Velarde indicó que el precio del dólar ha registrado un cambio de tendencia (ha dejado de subir) y ahora se deprecia, pero no se sabe que pueda ocurrir mañana.

"En algún momento se apostó por la depreciación de la moneda local y ahora se apuesta por la apreciación y se revierte la tendencia alcista (del precio del dólar)", anotó.

El presidente del ente emisor apuntó que la presión sobre el precio del dólar antes y ahora proviene básicamente de los inversionistas institucionales locales, pero destacó que el ente emisor redujo las volatilidades cambiaras a través de sus intervenciones en el mercado.

"Hemos evitado volatilidades excesivas, en un contexto en el que el tipo de cambio tenía que elevarse, pues los precios de los metales en promedio son menores que los del año pasado", refirió.

El economista señaló que la recomendación a las personas de a pie es ahorrar en soles, pues es nuestra moneda de circulación nacional.

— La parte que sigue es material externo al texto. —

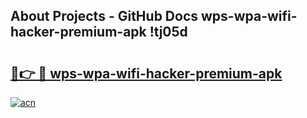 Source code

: ## About Projects - GitHub Docs wps-wpa-wifi-hacker-premium-apk !tj05d

# <h2><a href="https://andorid.site?title=wps-wpa-wifi-hacker-premium-apk&ref=13PRO">🔗👉 🔴 wps-wpa-wifi-hacker-premium-apk</a></h2>

[![acn](https://github.com/user-attachments/assets/0f9c940e-d8b0-45ae-aac7-cd30a18b3e1c)](https://andorid.site?title=wps-wpa-wifi-hacker-premium-apk&ref=13PRO)

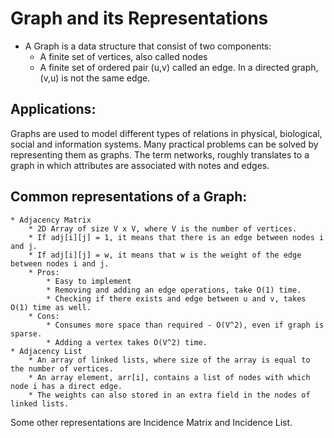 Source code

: # Graph and its Representations

* A Graph is a data structure that consist of two components:
    * A finite set of vertices, also called nodes
    * A finite set of ordered pair (u,v) called an edge. In a directed graph, (v,u) is not the same edge. 

## Applications:

Graphs are used to model different types of relations in physical, biological, social and information systems. Many practical problems can be solved by representing them as graphs. The term networks, roughly translates to a graph in which attributes are associated with notes and edges. 

## Common representations of a Graph: 
    * Adjacency Matrix
        * 2D Array of size V x V, where V is the number of vertices.
        * If adj[i][j] = 1, it means that there is an edge between nodes i and j. 
        * If adj[i][j] = w, it means that w is the weight of the edge between nodes i and j.
        * Pros:
            * Easy to implement
            * Removing and adding an edge operations, take O(1) time. 
            * Checking if there exists and edge between u and v, takes O(1) time as well.
        * Cons:
            * Consumes more space than required - O(V^2), even if graph is sparse.
            * Adding a vertex takes O(V^2) time. 
    * Adjacency List
        * An array of linked lists, where size of the array is equal to the number of vertices.
        * An array element, arr[i], contains a list of nodes with which node i has a direct edge. 
        * The weights can also stored in an extra field in the nodes of linked lists.
Some other representations are Incidence Matrix and Incidence List.

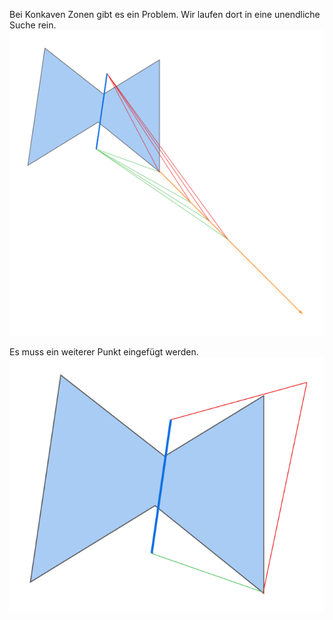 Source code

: 

Bei Konkaven Zonen gibt es ein Problem. Wir laufen dort in eine unendliche Suche rein. 
![error-convex-zones](../assets/error-convex-zones.png)

Es muss ein weiterer Punkt eingefügt werden.
![error-convex-zones-solution](../assets/error-convex-zones-solution.png)
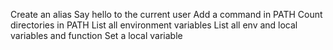 Create an alias
Say hello to the current user
Add a command in PATH
Count directories in PATH
List all environment variables
List all env and local variables and function
Set a local variable
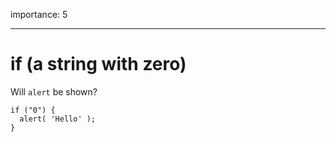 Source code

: importance: 5

------------------------------------------------------------------------

if (a string with zero)
=======================

Will `alert` be shown?

    if ("0") {
      alert( 'Hello' );
    }
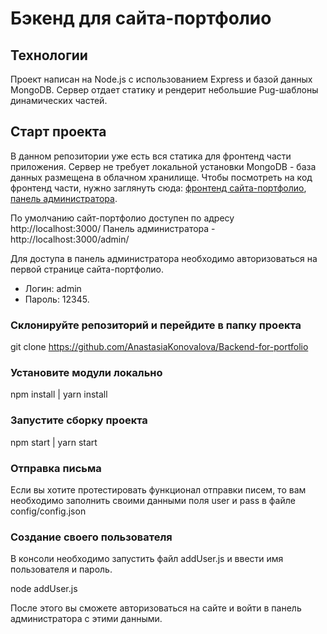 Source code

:# Бэкенд для сайта-портфолио

## Технологии

Проект написан на Node.js с использованием Express и базой данных MongoDB. Сервер отдает статику и рендерит небольшие Pug-шаблоны динамических частей.

## Старт проекта

В данном репозитории уже есть вся статика для фронтенд части приложения. Сервер не требует локальной установки MongoDB - база данных размещена в облачном хранилище. Чтобы посмотреть на код фронтенд части, нужно заглянуть сюда: [фронтенд сайта-портфолио](https://github.com/AnastasiaKonovalova/Portfolio), [панель администратора](https://github.com/AnastasiaKonovalova/Admin-panel-portfolio).

По умолчанию сайт-портфолио доступен по адресу http://localhost:3000/
Панель администратора - http://localhost:3000/admin/

Для доступа в панель администратора необходимо авторизоваться на первой странице сайта-портфолио.

- Логин: admin
- Пароль: 12345.

### Склонируйте репозиторий и перейдите в папку проекта

git clone https://github.com/AnastasiaKonovalova/Backend-for-portfolio

### Установите модули локально

npm install | yarn install

### Запустите сборку проекта

npm start | yarn start

### Отправка письма

Если вы хотите протестировать функционал отправки писем, то вам необходимо заполнить своими данными поля user и pass в файле config/config.json

### Создание своего пользователя

В консоли необходимо запустить файл addUser.js и ввести имя пользователя и пароль.

node addUser.js

После этого вы сможете авторизоваться на сайте и войти в панель администратора с этими данными.
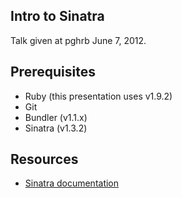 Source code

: 
Intro to Sinatra
----------------

Talk given at pghrb June 7, 2012.

Prerequisites
-------------

* Ruby (this presentation uses v1.9.2)
* Git
* Bundler (v1.1.x)
* Sinatra (v1.3.2)

Resources
---------

* [Sinatra documentation](http://www.sinatrarb.com/)
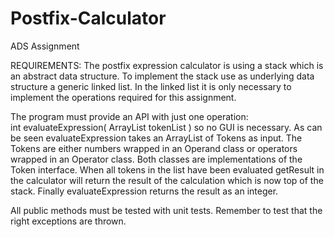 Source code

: # Postfix-Calculator
ADS Assignment 

REQUIREMENTS:
The postfix expression calculator is using a stack which is an abstract data structure. To implement the stack use as underlying data structure a generic linked list. In the linked list it is only necessary to implement the operations required for this assignment.

The program must provide an API with just one operation:  
int evaluateExpression( ArrayList<Token> tokenList ) 
so no GUI is necessary. 
As can be seen evaluateExpression takes an ArrayList of Tokens as input. The Tokens are either numbers wrapped in an Operand class or operators wrapped in an Operator class. Both classes are implementations of the Token interface.
When all tokens in the list have been evaluated getResult in the calculator will return the result of the calculation which is now top of the stack. 
Finally evaluateExpression returns the result as an integer.

All public methods must be tested with unit tests. Remember to test that the right exceptions are thrown.
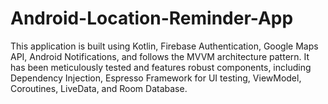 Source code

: # Android-Location-Reminder-App
This application is built using Kotlin, Firebase Authentication, Google Maps API, Android Notifications, and follows the MVVM architecture pattern. It has been meticulously tested and features robust components, including Dependency Injection, Espresso Framework for UI testing, ViewModel, Coroutines, LiveData, and Room Database.
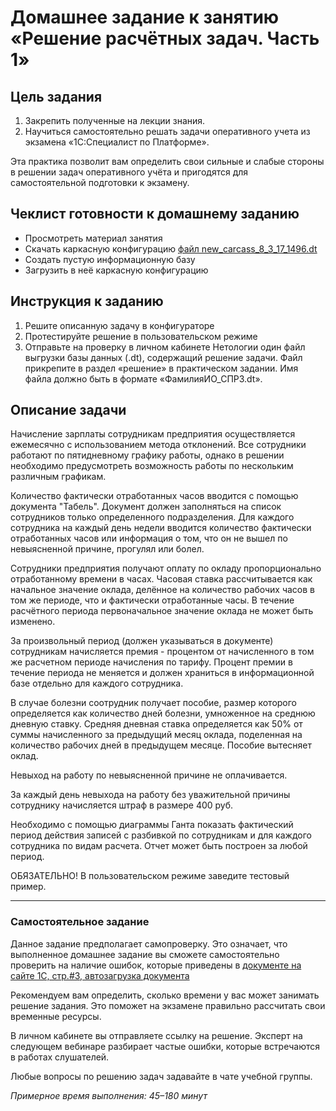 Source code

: # Домашнее задание к занятию «Решение расчётных задач. Часть 1»

## Цель задания

1. Закрепить полученные на лекции знания.
2. Научиться самостоятельно решать задачи оперативного учета из экзамена «1С:Специалист по Платформе».

Эта практика позволит вам определить свои сильные и слабые стороны в решении задач оперативного учёта и пригодятся для самостоятельной подготовки к экзамену.

## Чеклист готовности к домашнему заданию

- Просмотреть материал занятия
- Скачать каркасную конфигурацию [файл new_carcass_8_3_17_1496.dt](https://github.com/Bofh82/onec-mid-homeworks/blob/main/OCPS/new_carcass_8_3_17_1496.dt)
- Создать пустую информационную базу
- Загрузить в неё каркасную конфигурацию

## Инструкция к заданию

1. Решите описанную задачу в конфигураторе
2. Протестируйте решение в пользовательском режиме
3. Отправьте на проверку в личном кабинете Нетологии один файл выгрузки базы данных (.dt), содержащий решение задачи. Файл прикрепите в раздел «решение» в практическом задании. Имя файла должно быть в формате «ФамилияИО_СПР3.dt».

## Описание задачи

Начисление зарплаты сотрудникам предприятия осуществляется ежемесячно с использованием метода отклонений. Все сотрудники работают по пятидневному графику работы, однако в решении необходимо предусмотреть возможность работы по нескольким различным графикам.

Количество фактически отработанных часов вводится с помощью документа "Табель". Документ должен заполняться на список сотрудников только определенного подразделения. Для каждого сотрудника на каждый день недели вводится количество фактически отработанных часов или информация о том, что он не вышел по невыясненной причине, прогулял или болел.

Сотрудники предприятия получают оплату по окладу пропорционально отработанному времени в часах. Часовая ставка рассчитывается как начальное значение оклада, делённое на количество рабочих часов в том же периоде, что и фактически отработанные часы. В течение расчётного периода первоначальное значение оклада не может быть изменено.

За произвольный период (должен указываться в документе) сотрудникам начисляется премия - процентом от начисленного в том же расчетном периоде начисления по тарифу. Процент премии в течение периода не меняется и должен храниться в информационной базе отдельно для каждого сотрудника.

В случае болезни соотрудник получает пособие, размер которого определяется как количество дней болезни, умноженное на среднюю дневную ставку. Средняя дневная ставка определяется как 50% от суммы начисленного за предыдущий месяц оклада, поделенная на количество рабочих дней в предыдущем месяце. Пособие вытесняет оклад.

Невыход на работу по невыясненной причине не оплачивается.

За каждый день невыхода на работу без уважительной причины сотруднику начисляется штраф в размере 400 руб.

Необходимо с помощью диаграммы Ганта показать фактический период действия записей с разбивкой по сотрудникам и для каждого сотрудника по видам расчета. Отчет может быть построен за любой период.

ОБЯЗАТЕЛЬНО! В пользовательском режиме заведите тестовый пример.

------

### Самостоятельное задание 

Данное задание предполагает самопроверку. Это означает, что выполненное домашнее задание вы сможете самостоятельно проверить на наличие ошибок, которые приведены в [документе на сайте 1С, стр.#3, автозагрузка документа](https://static.1c.ru/rus/partners/training/files/ATT83PL.rtf?356jhteyner67j340)

Рекомендуем вам определить, сколько времени у вас может занимать решение задания. Это поможет на экзамене правильно рассчитать свои временные ресурсы.

В личном кабинете вы отправляете ссылку на решение. Эксперт на следующем вебинаре разбирает частые ошибки, которые встречаются в работах слушателей.

Любые вопросы по решению задач задавайте в чате учебной группы.

*Примерное время выполнения: 45–180 минут*
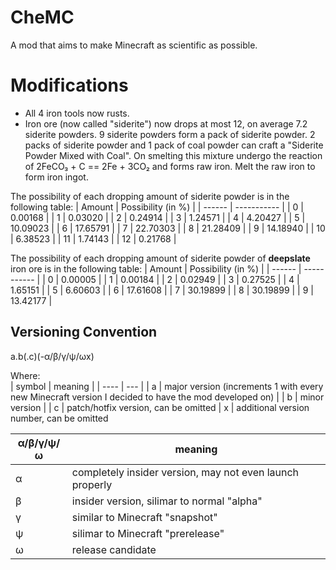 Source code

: # CheMC
A mod that aims to make Minecraft as scientific as possible. 

# Modifications
- All 4 iron tools now rusts.
- Iron ore (now called "siderite") now drops at most 12, on average 7.2 siderite powders. 9 siderite powders form a pack of siderite powder. 2 packs of siderite powder and 1 pack of coal powder can craft a "Siderite Powder Mixed with Coal". On smelting this mixture undergo the reaction of 2FeCO₃ + C == 2Fe + 3CO₂ and forms raw iron. Melt the raw iron to form iron ingot.

The possibility of each dropping amount of siderite powder is in the following table:
| Amount | Possibility (in %) |
| ------ | ----------- |
| 0 | 0.00168 |
| 1 | 0.03020 |
| 2 | 0.24914 |
| 3 | 1.24571 |
| 4 | 4.20427 |
| 5 | 10.09023 |
| 6 | 17.65791 |
| 7 | 22.70303 |
| 8 | 21.28409 |
| 9 | 14.18940 |
| 10 | 6.38523 |
| 11 | 1.74143 |
| 12 | 0.21768 |

The possibility of each dropping amount of siderite powder of **deepslate** iron ore is in the following table:
| Amount | Possibility (in %) |
| ------ | ----------- |
| 0 | 0.00005 |
| 1 | 0.00184 |
| 2 | 0.02949 |
| 3 | 0.27525 |
| 4 | 1.65151 |
| 5 | 6.60603 |
| 6 | 17.61608 |
| 7 | 30.19899 |
| 8 | 30.19899 |
| 9 | 13.42177 |


## Versioning Convention
a.b(.c)(-α/β/γ/ψ/ωx)

Where:<br>
| symbol | meaning |
| ---- | --- |
| a | major version (increments 1 with every new Minecraft version I decided to have the mod developed on) |
| b | minor version |
| c | patch/hotfix version, can be omitted |
x | additional version number, can be omitted

| α/β/γ/ψ/ω | meaning |
| -- | -- |
α | completely insider version, may not even launch properly<br>
β | insider version, silimar to normal "alpha"<br>
γ | similar to Minecraft "snapshot"<br>
ψ | silimar to Minecraft "prerelease"<br>
ω | release candidate<br>
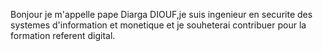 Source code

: Bonjour je m'appelle pape Diarga DIOUF,je suis ingenieur 
en securite des systemes d'information et monetique et je souheterai
contribuer pour la formation referent digital.

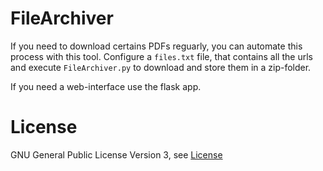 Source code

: # FileArchiver

If you need to download certains PDFs reguarly, you can automate this process with this tool. Configure a `files.txt` file, that contains all the urls and execute `FileArchiver.py` to download and store them in a zip-folder.

If you need a web-interface use the flask app.


# License

GNU General Public License Version 3, see [License](./License.md)
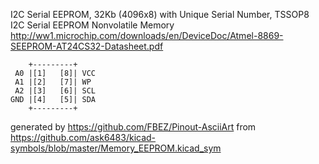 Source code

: I2C Serial EEPROM, 32Kb (4096x8) with Unique Serial Number, TSSOP8
I2C Serial EEPROM Nonvolatile Memory
http://ww1.microchip.com/downloads/en/DeviceDoc/Atmel-8869-SEEPROM-AT24CS32-Datasheet.pdf


	    +---------+
	 A0 |[1]   [8]| VCC
	 A1 |[2]   [7]| WP
	 A2 |[3]   [6]| SCL
	GND |[4]   [5]| SDA
	    +---------+


generated by https://github.com/FBEZ/Pinout-AsciiArt from https://github.com/ask6483/kicad-symbols/blob/master/Memory_EEPROM.kicad_sym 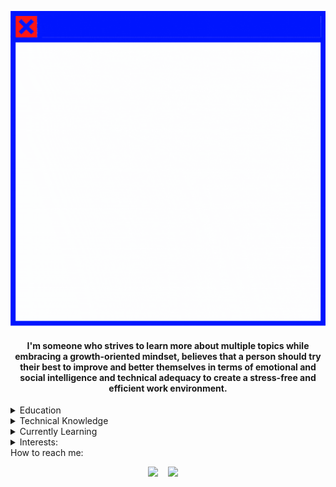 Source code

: <p align="center">
  <img src="https://github.com/ZeroInverted/ZeroInverted/blob/main/Introduction.gif?raw=true"/>
</p>

<h4 align="center">I'm someone who strives to learn more about multiple
topics while embracing a growth-oriented mindset, believes that a
person should try their best to improve and better themselves in
terms of emotional and social intelligence and technical adequacy
to create a stress-free and efficient work environment.</h4>

<details>
<summary>Education</summary>
<p align="left">  
I've graduated from Ain Shams University, Faculty of Engineering, International Credit Hours Engineering Programs, Computer Engineering and Software Systems with a GPA of 3.44(Excelllent).</p> 
<p align="left">
My graduation project revolved around the usage of digital signature to authenticate the user and allow them to sign documents. Please ask me for more details if you want to know more. GPA:4.0
</p>
</details>
<details>
<summary>Technical Knowledge</summary>
<p align="left">  
<img src = "https://img.shields.io/badge/-HTML5-E34F26?style=flat&logo=html5&logoColor=white"> 
<img src = "https://img.shields.io/badge/-CSS3-1572B6?style=flat&logo=css3&logoColor=white">
<img src="https://img.shields.io/badge/-JavaScript-eed718?style=flat&logo=javascript&logoColor=ffffff">
<img src="https://img.shields.io/badge/-JQuery-blue?style=flat&logo=jquery">
<img src="https://img.shields.io/badge/-MySQL-black?style=flat&logo=mysql">
<img src="http://img.shields.io/badge/-Java-F89820?style=flat&logo=java&logoColor=white"> 
<img src="https://img.shields.io/badge/-C%20&%20C++-659ad2?style=flat&logo=c%2B%2B&logoColor=ffffff"> 
<img src="https://img.shields.io/badge/-Python-black?style=flat&logo=python&logoColor=white">
<img src="http://img.shields.io/badge/-Git-F1502F?style=flat&logo=git&logoColor=FFFFFF">
<img src="http://img.shields.io/badge/-Github-000000?style=flat&logo=github&logoColor=FFFFFF">
<img src="http://img.shields.io/badge/-VS%20Code-007ACC?style=flat&logo=visual%20studio%20code&logoColor=white">
<img src="https://img.shields.io/badge/Security-NMap-critical">
<img src="https://img.shields.io/badge/Security-Metasploitable%202-critical"> 
<img src="https://img.shields.io/badge/Security-Kali%20Linux-critical">
<img src="https://img.shields.io/badge/Security-Wireshark-critical">
<img src="https://img.shields.io/badge/Security-Burpsuite-critical">
<img src="https://img.shields.io/badge/Security-Nessus-critical">
<img src="https://img.shields.io/badge/Security-Cisco%20Packet%20Tracer-critical">
<img src="https://img.shields.io/badge/Security-Steganography-critical">
<img src="https://img.shields.io/badge/Security-Cryptography-critical">  
<img src="https://img.shields.io/badge/Security-Metasploit-critical">
<img src="https://img.shields.io/badge/Security-SQL%20Injection-critical">
<img src="https://img.shields.io/badge/Security-bWapp-critical"> 
  </p> 
</details>
<details>
<summary>Currently Learning</summary>
<p align="left">  
<img src="https://img.shields.io/badge/-React-000000?style=flat&logo=react&logoColor=00c8ff">
<img src="https://img.shields.io/badge/-Node.js-3C873A?style=flat&logo=Node.js&logoColor=white">
<img src="https://img.shields.io/badge/-json-02569B?style=flat&logo=json">
<img src="https://img.shields.io/badge/-Bootstrap-563D7C?style=flat&logo=bootstrap">
<img src="https://img.shields.io/badge/Security-CompTIA%20Security%2B-critical">
  </p> 

</details>
<details>
<summary>Interests:</summary>
<p align="center">  
<p>Cybersecurity</p>
<p>Networking</p>
<p>Technical Writing</p>
<p>Research & Development</p>
<p>Web Development</p>
</p>
</details>
<summary>How to reach me:</summary>
<p align="center">  
<a href="mailto:mahmoudf.elsayed@gmail.com"><img src="https://img.shields.io/badge/gmail-%23D14836.svg?&style=for-the-badge&logo=gmail&logoColor=white" /></a>&nbsp;&nbsp;&nbsp;&nbsp;<a href="https://www.linkedin.com/in/mahmoudfathy-/"><img src="https://img.shields.io/badge/linkedin-%230077B5.svg?&style=for-the-badge&logo=linkedin&logoColor=white" /></a>&nbsp;&nbsp;&nbsp;&nbsp;
</p>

De otro lado, comentó que todavía se espera terminar este año con una inflación alrededor de tres por ciento, es decir, dentro del rango meta del ente emisor (entre uno y tres por ciento).

Destacó que las expectativas de inflación están ancladas y están dentro del rango, en un contexto en el que los precios del pollo y el pescado (bonito y jurel) se han reducido.

El BCR puso en circulación desde hoy la nueva moneda de un sol alusiva al Arte Textil Paracas, cultura preincaica que se desarrolló en Ica, con una emisión total de diez millones de unidades.

Esta moneda, la décimo cuarta de la Serie Numismática Riqueza y Orgullo del Perú, es de curso legal, por lo que puede ser usada en cualquier transacción económica y circulará de forma simultánea con las actuales monedas de esta denominación.